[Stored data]
※ ※ ※

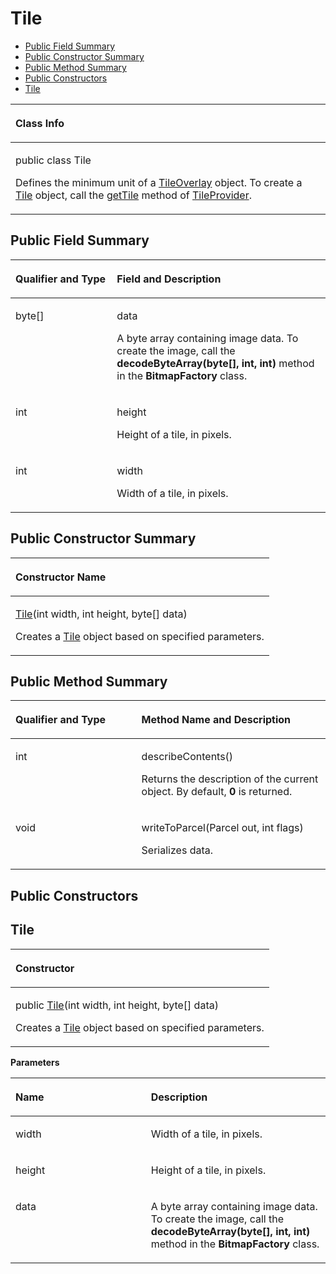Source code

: # Tile<a name="EN-US_TOPIC_0000001145941043"></a>

-   [Public Field Summary](#section107794408208)
-   [Public Constructor Summary](#section149241752192016)
-   [Public Method Summary](#section4648166112114)
-   [Public Constructors](#section042681119126)
-   [Tile](#section147561345184912)


<a name="table22666mcpsimp"></a>
<table><thead align="left"><tr id="row22670mcpsimp"><th class="cellrowborder" valign="top" width="100%" id="mcps1.1.2.1.1"><p id="p22672mcpsimp"><a name="p22672mcpsimp"></a><a name="p22672mcpsimp"></a>Class Info</p>
</th>
</tr>
</thead>
<tbody><tr id="row22673mcpsimp"><td class="cellrowborder" valign="top" width="100%" headers="mcps1.1.2.1.1 "><p id="p142272720449"><a name="p142272720449"></a><a name="p142272720449"></a>public class Tile</p>
<p id="p22675mcpsimp"><a name="p22675mcpsimp"></a><a name="p22675mcpsimp"></a>Defines the minimum unit of a <a href="tileoverlay.md">TileOverlay</a> object. To create a <a href="tile.md">Tile</a> object, call the <a href="tileprovider.md#section44133551418">getTile</a> method of <a href="tileprovider.md">TileProvider</a>.</p>
</td>
</tr>
</tbody>
</table>

## Public Field Summary<a name="section107794408208"></a>

<a name="table51207528357"></a>
<table><thead align="left"><tr id="row6121185283516"><th class="cellrowborder" valign="top" width="32.21%" id="mcps1.1.3.1.1"><p id="p1528164471414"><a name="p1528164471414"></a><a name="p1528164471414"></a>Qualifier and Type</p>
</th>
<th class="cellrowborder" valign="top" width="67.78999999999999%" id="mcps1.1.3.1.2"><p id="p1554614158108"><a name="p1554614158108"></a><a name="p1554614158108"></a>Field and Description</p>
</th>
</tr>
</thead>
<tbody><tr id="row2012119527357"><td class="cellrowborder" valign="top" width="32.21%" headers="mcps1.1.3.1.1 "><p id="p5688125314712"><a name="p5688125314712"></a><a name="p5688125314712"></a>byte[]</p>
</td>
<td class="cellrowborder" valign="top" width="67.78999999999999%" headers="mcps1.1.3.1.2 "><p id="p104318562711"><a name="p104318562711"></a><a name="p104318562711"></a>data</p>
<p id="p717374811714"><a name="p717374811714"></a><a name="p717374811714"></a>A byte array containing image data. To create the image, call the <strong id="b8183134016418"><a name="b8183134016418"></a><a name="b8183134016418"></a>decodeByteArray(byte[], int, int)</strong> method in the <strong id="b91891440134110"><a name="b91891440134110"></a><a name="b91891440134110"></a>BitmapFactory</strong> class.</p>
</td>
</tr>
<tr id="row8965818847"><td class="cellrowborder" valign="top" width="32.21%" headers="mcps1.1.3.1.1 "><p id="p136889531076"><a name="p136889531076"></a><a name="p136889531076"></a>int</p>
</td>
<td class="cellrowborder" valign="top" width="67.78999999999999%" headers="mcps1.1.3.1.2 "><p id="p6268591778"><a name="p6268591778"></a><a name="p6268591778"></a>height</p>
<p id="p151732485712"><a name="p151732485712"></a><a name="p151732485712"></a>Height of a tile, in pixels.</p>
</td>
</tr>
<tr id="row07121437164"><td class="cellrowborder" valign="top" width="32.21%" headers="mcps1.1.3.1.1 "><p id="p7688105310711"><a name="p7688105310711"></a><a name="p7688105310711"></a>int</p>
</td>
<td class="cellrowborder" valign="top" width="67.78999999999999%" headers="mcps1.1.3.1.2 "><p id="p9686151787"><a name="p9686151787"></a><a name="p9686151787"></a>width</p>
<p id="p191735481775"><a name="p191735481775"></a><a name="p191735481775"></a>Width of a tile, in pixels.</p>
</td>
</tr>
</tbody>
</table>

## Public Constructor Summary<a name="section149241752192016"></a>

<a name="table22712mcpsimp"></a>
<table><thead align="left"><tr id="row22716mcpsimp"><th class="cellrowborder" valign="top" width="100%" id="mcps1.1.2.1.1"><p id="p145mcpsimp"><a name="p145mcpsimp"></a><a name="p145mcpsimp"></a>Constructor Name</p>
</th>
</tr>
</thead>
<tbody><tr id="row22719mcpsimp"><td class="cellrowborder" valign="top" width="100%" headers="mcps1.1.2.1.1 "><p id="p22721mcpsimp"><a name="p22721mcpsimp"></a><a name="p22721mcpsimp"></a><a href="#section147561345184912">Tile</a>(int width, int height, byte[] data)</p>
<p id="p175481651151310"><a name="p175481651151310"></a><a name="p175481651151310"></a>Creates a <a href="tile.md">Tile</a> object based on specified parameters.</p>
</td>
</tr>
</tbody>
</table>

## Public Method Summary<a name="section4648166112114"></a>

<a name="table22723mcpsimp"></a>
<table><thead align="left"><tr id="row22728mcpsimp"><th class="cellrowborder" valign="top" width="40%" id="mcps1.1.3.1.1"><p id="p081120285386"><a name="p081120285386"></a><a name="p081120285386"></a>Qualifier and Type</p>
</th>
<th class="cellrowborder" valign="top" width="60%" id="mcps1.1.3.1.2"><p id="p681112883813"><a name="p681112883813"></a><a name="p681112883813"></a>Method Name and Description</p>
</th>
</tr>
</thead>
<tbody><tr id="row9127105811466"><td class="cellrowborder" valign="top" width="40%" headers="mcps1.1.3.1.1 "><p id="p14897161311392"><a name="p14897161311392"></a><a name="p14897161311392"></a>int</p>
</td>
<td class="cellrowborder" valign="top" width="60%" headers="mcps1.1.3.1.2 "><p id="p1926711416459"><a name="p1926711416459"></a><a name="p1926711416459"></a>describeContents()</p>
<p id="p73411918172310"><a name="p73411918172310"></a><a name="p73411918172310"></a>Returns the description of the current object. By default, <strong id="b1720882763013"><a name="b1720882763013"></a><a name="b1720882763013"></a>0</strong> is returned.</p>
</td>
</tr>
<tr id="row22733mcpsimp"><td class="cellrowborder" valign="top" width="40%" headers="mcps1.1.3.1.1 "><p id="p22735mcpsimp"><a name="p22735mcpsimp"></a><a name="p22735mcpsimp"></a>void</p>
</td>
<td class="cellrowborder" valign="top" width="60%" headers="mcps1.1.3.1.2 "><p id="p22737mcpsimp"><a name="p22737mcpsimp"></a><a name="p22737mcpsimp"></a>writeToParcel(Parcel out, int flags)</p>
<p id="p17304151014217"><a name="p17304151014217"></a><a name="p17304151014217"></a>Serializes data.</p>
</td>
</tr>
</tbody>
</table>

## Public Constructors<a name="section042681119126"></a>

## Tile<a name="section147561345184912"></a>

<a name="table227mcpsimp"></a>
<table><thead align="left"><tr id="row231mcpsimp"><th class="cellrowborder" valign="top" width="100%" id="mcps1.1.2.1.1"><p id="p233mcpsimp"><a name="p233mcpsimp"></a><a name="p233mcpsimp"></a>Constructor</p>
</th>
</tr>
</thead>
<tbody><tr id="row235mcpsimp"><td class="cellrowborder" valign="top" width="100%" headers="mcps1.1.2.1.1 "><p id="p18724346195710"><a name="p18724346195710"></a><a name="p18724346195710"></a>public <a href="tile.md">Tile</a>(int width, int height, byte[] data)</p>
<p id="p127243462579"><a name="p127243462579"></a><a name="p127243462579"></a>Creates a <a href="tile.md">Tile</a> object based on specified parameters.</p>
</td>
</tr>
</tbody>
</table>

**Parameters**

<a name="table243mcpsimp"></a>
<table><thead align="left"><tr id="row248mcpsimp"><th class="cellrowborder" valign="top" width="43%" id="mcps1.1.3.1.1"><p id="p250mcpsimp"><a name="p250mcpsimp"></a><a name="p250mcpsimp"></a>Name</p>
</th>
<th class="cellrowborder" valign="top" width="56.99999999999999%" id="mcps1.1.3.1.2"><p id="p253mcpsimp"><a name="p253mcpsimp"></a><a name="p253mcpsimp"></a>Description</p>
</th>
</tr>
</thead>
<tbody><tr id="row255mcpsimp"><td class="cellrowborder" valign="top" width="43%" headers="mcps1.1.3.1.1 "><p id="p6815182565014"><a name="p6815182565014"></a><a name="p6815182565014"></a>width</p>
</td>
<td class="cellrowborder" valign="top" width="56.99999999999999%" headers="mcps1.1.3.1.2 "><p id="p181418256500"><a name="p181418256500"></a><a name="p181418256500"></a>Width of a tile, in pixels.</p>
</td>
</tr>
<tr id="row05001713362"><td class="cellrowborder" valign="top" width="43%" headers="mcps1.1.3.1.1 "><p id="p18813925125011"><a name="p18813925125011"></a><a name="p18813925125011"></a>height</p>
</td>
<td class="cellrowborder" valign="top" width="56.99999999999999%" headers="mcps1.1.3.1.2 "><p id="p1179492535016"><a name="p1179492535016"></a><a name="p1179492535016"></a>Height of a tile, in pixels.</p>
</td>
</tr>
<tr id="row145614418544"><td class="cellrowborder" valign="top" width="43%" headers="mcps1.1.3.1.1 "><p id="p1557541135414"><a name="p1557541135414"></a><a name="p1557541135414"></a>data</p>
</td>
<td class="cellrowborder" valign="top" width="56.99999999999999%" headers="mcps1.1.3.1.2 "><p id="p3571341175417"><a name="p3571341175417"></a><a name="p3571341175417"></a>A byte array containing image data. To create the image, call the <strong id="b7366034193115"><a name="b7366034193115"></a><a name="b7366034193115"></a>decodeByteArray(byte[], int, int)</strong> method in the <strong id="b837233463120"><a name="b837233463120"></a><a name="b837233463120"></a>BitmapFactory</strong> class.</p>
</td>
</tr>
</tbody>
</table>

※ ※ ※

PROBLEM: Scan the lines above for "Qualifier", then copy every one that has it.

RESPONSE AREA:
<table><thead align="left"><tr id="row6121185283516"><th class="cellrowborder" valign="top" width="32.21%" id="mcps1.1.3.1.1"><p id="p1528164471414"><a name="p1528164471414"></a><a name="p1528164471414"></a>Qualifier and Type</p>
<table><thead align="left"><tr id="row22728mcpsimp"><th class="cellrowborder" valign="top" width="40%" id="mcps1.1.3.1.1"><p id="p081120285386"><a name="p081120285386"></a><a name="p081120285386"></a>Qualifier and Type</p>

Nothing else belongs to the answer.